Segment Start: Extracted records

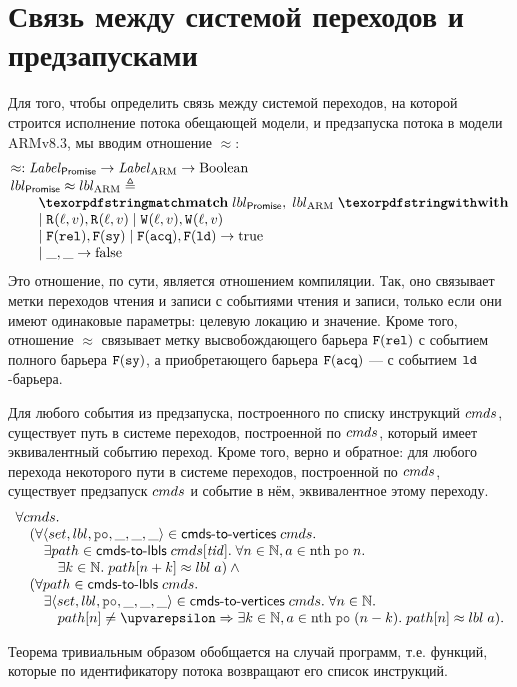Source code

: \section{Связь между системой переходов и предзапусками}
\label{sec:lts-rel}
Для того, чтобы определить связь между системой переходов, на которой строится исполнение
потока обещающей модели, и предзапуска потока в модели ARMv8.3, мы вводим отношение $\approx$:
\[\inarr{
  \approx : \Label_{\Promise} \rightarrow \Label_{\ARM} \rightarrow {\rm Boolean} \\
  lbl_{\Promise} \approx lbl_{\ARM} \defeq \\
  \qquad \kw{match} \; lbl_{\Promise}, \; lbl_{\ARM} \; \kw{with} \\
  \qquad
    \begin{array}{@{}l}
      \mid \rlab{}{\loc}{\val}, \rlab{}{\loc}{\val}
      \mid \wlab{}{\loc}{\val}, \wlab{}{\loc}{\val} \\
      \mid \flab{\rel}, \flab{\SY}
      \mid \flab{\acq}, \flab{\LD} \rightarrow {\rm true} \\
      \mid \_, \_ \rightarrow {\rm false}
    \end{array}
}\]
Это отношение, по сути, является отношением компиляции. Так, оно связывает метки переходов
чтения и записи с событиями чтения и записи, только если они имеют одинаковые параметры: целевую локацию
и значение. Кроме того, отношение $\approx$ связывает метку высвобождающего барьера ${{\mathtt{F}}}({\mathtt{rel}})$
с событием полного барьера ${{\mathtt{F}}}(\mathtt{sy})$, а приобретающего барьера ${{\mathtt{F}}}({\mathtt{acq}})$ --- с событием $\mathtt{ld}$-барьера.

\begin{theorem}
  \label{thm:compl-state-preexec}
  Для любого события из предзапуска, построенного по списку инструкций ${cmds}$, существует путь
  в системе переходов, построенной по ${cmds}$, который имеет эквивалентный событию переход.
  Кроме того, верно и обратное: для любого перехода некоторого пути в системе переходов, построенной по ${cmds}$,
  существует предзапуск ${cmds}$ и событие в нём, эквивалентное этому переходу.
\[\inarr{
\forall \Carm. \\
\quad (\forall \tup{set, lbl, \lPO, \_, \_, \_} \in \cmdsToVrtxs \; \Carm. \\
\qquad \exists path \in \cmdsToLbls \; \Carm[\tId]. \; \forall n \in \mathbb{N}, a \in \nthf \; \lPO \; n. \\
\qquad \quad \exists k \in \mathbb{N}. \; path[n + k] \approx lbl \; a) \land {} \\
\quad (\forall path \in \cmdsToLbls \; \Carm. \\
\qquad \exists \tup{set, lbl, \lPO, \_, \_, \_} \in \cmdsToVrtxs \; \Carm. \;
  \forall n \in \mathbb{N}. \\
\qquad \quad path[n] \neq \epsilon \Rightarrow \exists k \in \mathbb{N}, a \in \nthf \; \lPO \; (n - k). \; path[n] \approx lbl \; a).
}\]
\end{theorem}
Теорема тривиальным образом обобщается на случай программ, т.е. функций, которые по идентификатору потока возвращают
его список инструкций.

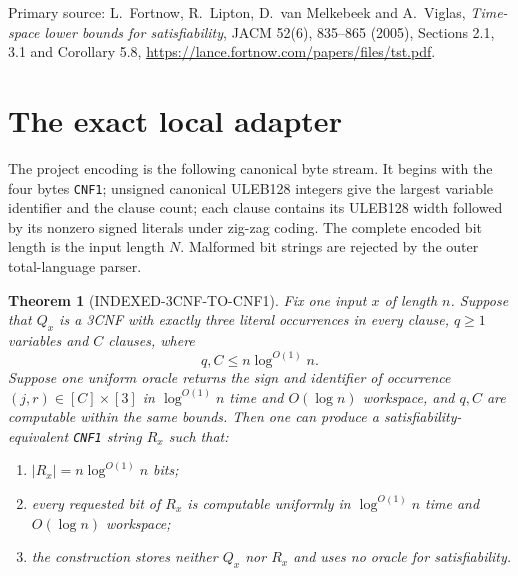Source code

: \documentclass[11pt]{article}
\newtheorem{theorem}{Theorem}
\begin{document}
Primary source: L.~Fortnow, R.~Lipton, D.~van Melkebeek and A.~Viglas,
\emph{Time-space lower bounds for satisfiability}, JACM 52(6), 835--865
(2005), Sections 2.1, 3.1 and Corollary 5.8,
\url{https://lance.fortnow.com/papers/files/tst.pdf}.

\section{The exact local adapter}

The project encoding is the following canonical byte stream.  It begins with
the four bytes \texttt{CNF1}; unsigned canonical ULEB128 integers give the
largest variable identifier and the clause count; each clause contains its
ULEB128 width followed by its nonzero signed literals under zig-zag coding.
The complete encoded bit length is the input length $N$.  Malformed bit
strings are rejected by the outer total-language parser.

\begin{theorem}[INDEXED-3CNF-TO-CNF1]\label{thm:adapter}
Fix one input $x$ of length $n$.  Suppose that $Q_x$ is a 3CNF with exactly
three literal occurrences in every clause, $q\ge1$ variables and $C$ clauses,
where
\[
 q,C\le n\log^{O(1)}n.                                      \tag{4}
\]
Suppose one uniform oracle returns the sign and identifier of occurrence
$(j,r)\in[C]\times[3]$ in $\log^{O(1)}n$ time and $O(\log n)$ workspace, and
$q,C$ are computable within the same bounds.  Then one can produce a
satisfiability-equivalent \texttt{CNF1} string $R_x$ such that:
\begin{enumerate}
\item $|R_x|=n\log^{O(1)}n$ bits;
\item every requested bit of $R_x$ is computable uniformly in
      $\log^{O(1)}n$ time and $O(\log n)$ workspace;
\item the construction stores neither $Q_x$ nor $R_x$ and uses no oracle for
      satisfiability.
\end{enumerate}
\end{theorem}
\end{document}
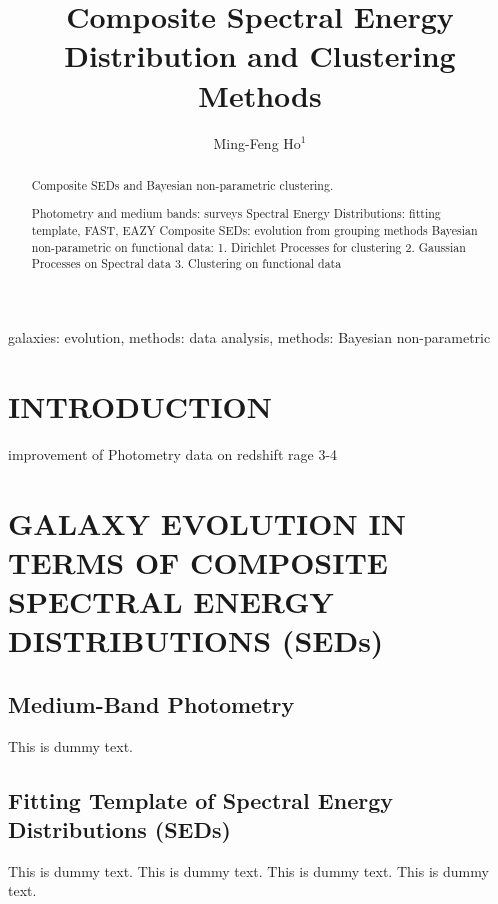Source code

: \documentclass{ar-1col}
\begin{document}

\title{Composite Spectral Energy Distribution and Clustering Methods}

\author{Ming-Feng Ho$^1$
}

\begin{abstract}
Composite SEDs and Bayesian non-parametric clustering.

Photometry and medium bands: surveys
Spectral Energy Distributions: fitting template, FAST, EAZY
Composite SEDs: evolution from grouping methods
Bayesian non-parametric on functional data:
1. Dirichlet Processes for clustering
2. Gaussian Processes on Spectral data
3. Clustering on functional data 

\end{abstract}

\begin{keywords}
galaxies: evolution, methods: data analysis, methods: Bayesian non-parametric
\end{keywords}
\maketitle

\tableofcontents


\section{INTRODUCTION}
improvement of Photometry data on redshift rage 3-4


\section{GALAXY EVOLUTION IN TERMS OF COMPOSITE SPECTRAL ENERGY DISTRIBUTIONS (SEDs)}

\subsection{Medium-Band Photometry}
This is dummy text. 

\subsection{Fitting Template of Spectral Energy Distributions (SEDs)}
This is dummy text. This is dummy text. This is dummy text. This is dummy text.
\end{document}
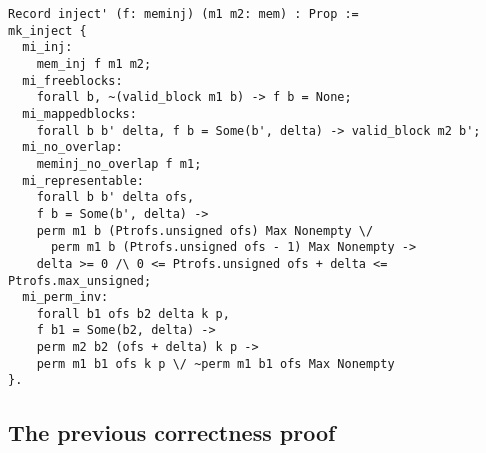 \begin{lstlisting}[basicstyle=\footnotesize]
Record inject' (f: meminj) (m1 m2: mem) : Prop :=
mk_inject {
  mi_inj:
    mem_inj f m1 m2;
  mi_freeblocks:
    forall b, ~(valid_block m1 b) -> f b = None;
  mi_mappedblocks:
    forall b b' delta, f b = Some(b', delta) -> valid_block m2 b';
  mi_no_overlap:
    meminj_no_overlap f m1;
  mi_representable:
    forall b b' delta ofs,
    f b = Some(b', delta) ->
    perm m1 b (Ptrofs.unsigned ofs) Max Nonempty \/
      perm m1 b (Ptrofs.unsigned ofs - 1) Max Nonempty ->
    delta >= 0 /\ 0 <= Ptrofs.unsigned ofs + delta <= Ptrofs.max_unsigned;
  mi_perm_inv:
    forall b1 ofs b2 delta k p,
    f b1 = Some(b2, delta) ->
    perm m2 b2 (ofs + delta) k p ->
    perm m1 b1 ofs k p \/ ~perm m1 b1 ofs Max Nonempty
}.
\end{lstlisting}

\subsection{The previous correctness proof}
\label{subsec:oldproof}
\def\oldproof{
    \begin{tikzpicture}[%
        every node/.style={rectangle, font=\small},
        shorten >=2pt,
        node distance=2cm
      ]
      \node (cc) {CompCert C};
      \node (cstrat) [right=of cc] {CStrategy};
      \node (clight) [right=of cstrat] {Clight};
      \node (dots) [right=of clight] {\dots\vphantom{C}};
      \node (mach) [right=of dots] {Mach};
      \node (asm) [right=of mach] {ASM};
      \node (atcstrat) [below=of cstrat] {\at{CStrategy}};
      \path [draw] (cc) edge[<-, above,line width=1pt] node {1. backward} (cstrat);
      \path [draw] (cstrat) edge[->, above,line width=1pt] node {1. forward} (clight);
      \path [draw] (clight) edge[->, above,line width=1pt] node {1. forward} (dots);
      \path [draw] (dots) edge[->, above,line width=1pt] node {1. forward} (mach);
      \path [draw] (mach) edge[->, above,line width=1pt] node {1. forward} (asm);
      \path [draw] (cstrat) edge[->, bend left=20, above,line width=1pt] node {2. forward} (asm);
      \path [draw] (atcstrat) edge[->, above left,line width=1pt] node {3. forward} (asm);
      \path [draw] (cc) edge[<-, bend right=20, above right,line width=1pt] node {4. backward} (atcstrat);
      \path [draw] (atcstrat) edge[<-, bend right=20, above left,line width=1pt] node {4. backward} (asm);
      \path [draw] (cc) edge[<-, bend right=70, below,line width=1pt] node {5. backward} (asm);
    \end{tikzpicture}
}


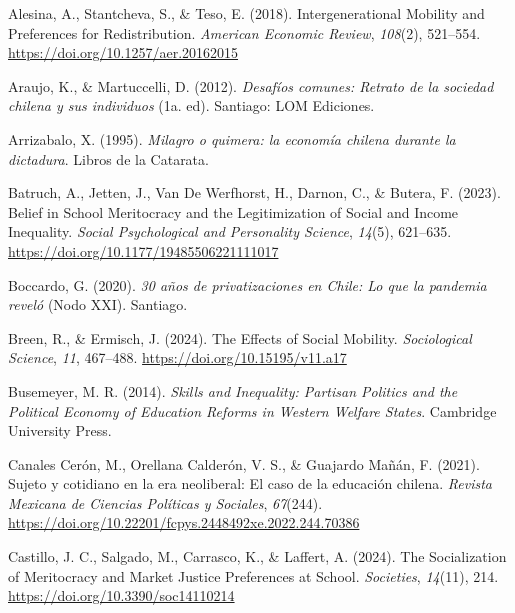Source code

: \documentclass[
  12pt,
]{article}
\newlength{\cslhangindent}
\newenvironment{CSLReferences}[2] %
 {\begin{list}{}{%
  \setlength{\itemindent}{0pt}
  \setlength{\leftmargin}{0pt}
  \setlength{\parsep}{0pt}
  \ifodd #1
   \setlength{\leftmargin}{\cslhangindent}
   \setlength{\itemindent}{-1\cslhangindent}
  \fi
  \setlength{\itemsep}{#2\baselineskip}}}
 {\end{list}}
\begin{document}
\label{refs}
\begin{CSLReferences}{1}{0}
Alesina, A., Stantcheva, S., \& Teso, E. (2018). Intergenerational
{Mobility} and {Preferences} for {Redistribution}. \emph{American
Economic Review}, \emph{108}(2), 521--554.
\url{https://doi.org/10.1257/aer.20162015}

Araujo, K., \& Martuccelli, D. (2012). \emph{Desaf{í}os comunes: Retrato
de la sociedad chilena y sus individuos} (1a. ed). Santiago: LOM
Ediciones.

Arrizabalo, X. (1995). \emph{{Milagro o quimera: la econom{í}a chilena
durante la dictadura}}. Libros de la Catarata.

Batruch, A., Jetten, J., Van De Werfhorst, H., Darnon, C., \& Butera, F.
(2023). Belief in {School Meritocracy} and the {Legitimization} of
{Social} and {Income Inequality}. \emph{Social Psychological and
Personality Science}, \emph{14}(5), 621--635.
\url{https://doi.org/10.1177/19485506221111017}

Boccardo, G. (2020). \emph{30 a{ñ}os de privatizaciones en {Chile}: Lo
que la pandemia revel{ó}} (Nodo XXI). Santiago.

Breen, R., \& Ermisch, J. (2024). The {Effects} of {Social Mobility}.
\emph{Sociological Science}, \emph{11}, 467--488.
\url{https://doi.org/10.15195/v11.a17}

Busemeyer, M. R. (2014). \emph{Skills and {Inequality}: {Partisan
Politics} and the {Political Economy} of {Education Reforms} in {Western
Welfare States}}. Cambridge University Press.

Canales Cerón, M., Orellana Calderón, V. S., \& Guajardo Mañán, F.
(2021). Sujeto y cotidiano en la era neoliberal: El caso de la
educaci{ó}n chilena. \emph{Revista Mexicana de Ciencias Pol{í}ticas y
Sociales}, \emph{67}(244).
\url{https://doi.org/10.22201/fcpys.2448492xe.2022.244.70386}

Castillo, J. C., Salgado, M., Carrasco, K., \& Laffert, A. (2024). The
{Socialization} of {Meritocracy} and {Market Justice Preferences} at
{School}. \emph{Societies}, \emph{14}(11), 214.
\url{https://doi.org/10.3390/soc14110214}


\end{CSLReferences}
\end{document}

Segment End: Extracted records

• Problem description
Pick every line of the data that includes the string "Santiago".

• Response area
de la sociedad chilena y sus individuos} (1a. ed). Santiago: LOM
que la pandemia revel{ó}} (Nodo XXI). Santiago.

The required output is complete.